The aggregate should then be fine-tuned. After that, you can run reports straight from the SQL Query tab in Studio 3T.

A query can be cut from nearly five minutes to roughly 100 milliseconds using the brain. Just put common sense indexes on foreign key references and keys, then experiment with covering and intersecting indexes to get over the first misery of waiting minutes.

Then, check whether you’re unnecessarily scanning ancient or non-changing data. Unfortunately, this is such a prevalent blunder that it’s nearly epidemic.

This post shows how a cube may help speed up the design and production of many reports using the same core data.

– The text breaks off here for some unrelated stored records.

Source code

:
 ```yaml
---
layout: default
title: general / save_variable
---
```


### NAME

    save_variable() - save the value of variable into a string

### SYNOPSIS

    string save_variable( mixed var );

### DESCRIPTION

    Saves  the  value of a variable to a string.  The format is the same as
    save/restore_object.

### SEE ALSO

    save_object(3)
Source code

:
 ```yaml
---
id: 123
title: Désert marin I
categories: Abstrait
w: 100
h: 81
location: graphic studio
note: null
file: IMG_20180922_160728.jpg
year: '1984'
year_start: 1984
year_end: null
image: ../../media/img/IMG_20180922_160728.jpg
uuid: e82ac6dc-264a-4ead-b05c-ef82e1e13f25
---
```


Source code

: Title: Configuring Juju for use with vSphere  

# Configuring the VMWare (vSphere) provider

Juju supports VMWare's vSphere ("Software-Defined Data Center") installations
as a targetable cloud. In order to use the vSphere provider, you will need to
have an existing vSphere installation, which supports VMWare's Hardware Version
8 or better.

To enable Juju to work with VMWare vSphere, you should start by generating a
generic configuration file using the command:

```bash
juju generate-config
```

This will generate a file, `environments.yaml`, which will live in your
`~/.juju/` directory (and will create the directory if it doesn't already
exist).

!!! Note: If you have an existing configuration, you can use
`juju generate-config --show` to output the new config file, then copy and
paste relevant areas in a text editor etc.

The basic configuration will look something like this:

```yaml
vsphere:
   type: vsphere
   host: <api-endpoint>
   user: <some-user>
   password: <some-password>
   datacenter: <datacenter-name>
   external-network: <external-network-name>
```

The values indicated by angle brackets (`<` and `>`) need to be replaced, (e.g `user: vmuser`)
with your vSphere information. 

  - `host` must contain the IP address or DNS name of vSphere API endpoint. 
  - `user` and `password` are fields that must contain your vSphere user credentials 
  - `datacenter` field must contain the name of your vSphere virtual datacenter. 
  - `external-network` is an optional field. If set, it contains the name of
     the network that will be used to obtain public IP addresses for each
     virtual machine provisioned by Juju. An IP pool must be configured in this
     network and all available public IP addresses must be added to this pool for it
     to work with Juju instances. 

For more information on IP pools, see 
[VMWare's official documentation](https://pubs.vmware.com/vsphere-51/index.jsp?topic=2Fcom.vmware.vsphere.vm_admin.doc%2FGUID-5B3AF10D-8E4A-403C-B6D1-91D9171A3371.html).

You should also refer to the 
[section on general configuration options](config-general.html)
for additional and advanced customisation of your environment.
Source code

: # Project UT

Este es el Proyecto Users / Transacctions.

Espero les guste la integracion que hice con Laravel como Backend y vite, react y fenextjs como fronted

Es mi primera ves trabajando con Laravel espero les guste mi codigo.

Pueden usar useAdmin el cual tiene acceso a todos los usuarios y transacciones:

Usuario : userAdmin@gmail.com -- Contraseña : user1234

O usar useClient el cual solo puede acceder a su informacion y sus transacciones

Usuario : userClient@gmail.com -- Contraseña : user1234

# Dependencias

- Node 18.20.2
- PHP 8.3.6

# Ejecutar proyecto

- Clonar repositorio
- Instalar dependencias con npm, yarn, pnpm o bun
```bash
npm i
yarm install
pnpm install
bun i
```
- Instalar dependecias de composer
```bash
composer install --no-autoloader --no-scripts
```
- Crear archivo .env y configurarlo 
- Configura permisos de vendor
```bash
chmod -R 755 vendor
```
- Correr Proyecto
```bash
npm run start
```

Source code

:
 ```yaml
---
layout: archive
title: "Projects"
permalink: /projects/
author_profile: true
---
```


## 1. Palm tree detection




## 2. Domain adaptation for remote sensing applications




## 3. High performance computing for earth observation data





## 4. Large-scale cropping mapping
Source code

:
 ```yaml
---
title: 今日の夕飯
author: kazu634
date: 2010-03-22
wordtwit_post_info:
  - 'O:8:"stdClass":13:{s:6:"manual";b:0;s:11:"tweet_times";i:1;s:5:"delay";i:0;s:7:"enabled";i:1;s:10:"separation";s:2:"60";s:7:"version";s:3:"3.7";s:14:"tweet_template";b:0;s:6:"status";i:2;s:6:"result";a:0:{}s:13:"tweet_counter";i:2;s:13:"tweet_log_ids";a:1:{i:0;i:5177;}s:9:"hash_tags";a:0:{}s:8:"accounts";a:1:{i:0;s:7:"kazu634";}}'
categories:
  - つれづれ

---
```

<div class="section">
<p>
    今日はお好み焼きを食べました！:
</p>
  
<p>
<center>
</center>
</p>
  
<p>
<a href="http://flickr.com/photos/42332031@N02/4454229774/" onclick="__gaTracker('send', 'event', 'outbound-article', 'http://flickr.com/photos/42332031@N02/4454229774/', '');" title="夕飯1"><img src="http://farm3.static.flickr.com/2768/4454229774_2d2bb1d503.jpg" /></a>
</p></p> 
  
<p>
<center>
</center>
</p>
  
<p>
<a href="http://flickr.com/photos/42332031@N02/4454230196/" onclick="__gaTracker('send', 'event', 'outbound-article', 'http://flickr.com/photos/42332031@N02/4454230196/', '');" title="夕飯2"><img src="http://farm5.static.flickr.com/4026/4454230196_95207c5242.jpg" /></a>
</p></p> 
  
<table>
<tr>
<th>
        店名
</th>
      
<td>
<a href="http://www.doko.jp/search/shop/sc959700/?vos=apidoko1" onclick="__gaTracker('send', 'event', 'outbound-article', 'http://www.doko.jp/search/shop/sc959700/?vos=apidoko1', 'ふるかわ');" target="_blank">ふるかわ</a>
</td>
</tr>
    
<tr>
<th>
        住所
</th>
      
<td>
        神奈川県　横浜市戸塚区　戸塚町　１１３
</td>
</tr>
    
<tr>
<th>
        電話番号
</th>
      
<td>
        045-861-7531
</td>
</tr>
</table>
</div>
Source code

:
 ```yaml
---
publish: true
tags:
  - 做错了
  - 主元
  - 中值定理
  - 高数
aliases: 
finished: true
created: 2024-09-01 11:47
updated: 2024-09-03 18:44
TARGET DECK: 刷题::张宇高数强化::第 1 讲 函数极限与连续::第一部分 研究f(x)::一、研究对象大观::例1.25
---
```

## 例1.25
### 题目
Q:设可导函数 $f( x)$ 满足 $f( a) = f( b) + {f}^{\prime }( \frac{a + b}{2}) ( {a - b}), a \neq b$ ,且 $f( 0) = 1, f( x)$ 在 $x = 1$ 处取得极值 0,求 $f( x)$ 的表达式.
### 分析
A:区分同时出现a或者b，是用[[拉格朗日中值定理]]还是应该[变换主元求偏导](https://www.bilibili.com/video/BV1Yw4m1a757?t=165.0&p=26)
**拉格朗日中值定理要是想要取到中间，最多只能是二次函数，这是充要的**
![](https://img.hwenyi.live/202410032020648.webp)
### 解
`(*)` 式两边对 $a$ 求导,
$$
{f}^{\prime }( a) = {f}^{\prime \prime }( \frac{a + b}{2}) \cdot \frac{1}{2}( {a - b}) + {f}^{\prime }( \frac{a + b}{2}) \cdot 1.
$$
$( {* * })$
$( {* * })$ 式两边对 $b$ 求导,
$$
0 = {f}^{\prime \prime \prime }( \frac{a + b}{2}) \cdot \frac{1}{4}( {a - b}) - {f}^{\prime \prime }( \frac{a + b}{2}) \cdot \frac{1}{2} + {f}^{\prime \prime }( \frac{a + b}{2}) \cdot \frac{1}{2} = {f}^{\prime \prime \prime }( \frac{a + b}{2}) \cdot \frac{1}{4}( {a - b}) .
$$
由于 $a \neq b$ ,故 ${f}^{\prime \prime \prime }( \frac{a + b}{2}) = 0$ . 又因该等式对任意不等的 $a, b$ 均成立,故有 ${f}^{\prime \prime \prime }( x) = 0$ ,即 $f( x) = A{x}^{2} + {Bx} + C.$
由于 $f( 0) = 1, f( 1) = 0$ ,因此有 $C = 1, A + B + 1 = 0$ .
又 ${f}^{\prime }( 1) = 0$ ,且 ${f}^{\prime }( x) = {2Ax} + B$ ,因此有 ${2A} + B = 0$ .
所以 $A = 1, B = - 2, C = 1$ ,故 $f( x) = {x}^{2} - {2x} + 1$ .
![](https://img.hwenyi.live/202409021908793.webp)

Finally, getting the sequence of the phases in an aggregate pipeline correct is critical. Lookups, like sorting, should be saved for when you only have the documents you need for the final report.

Early on, matching and projecting should be done.

The moment you conduct grouping is a more tactical option, although it isn’t a prolonged procedure with MongoDB. It makes sense to keep the pipeline small, pushing only the data you need into each document as it comes through.

But this is best regarded as part of the final clean-up, and while it will speed things up, it will not provide significant advantages.

On the other hand, current transactional information can never be handled this way.

For example, you would never want out-of-date information regarding the recent trade. However, because this is a modest amount of data, it is unlikely to cause problems with lookups.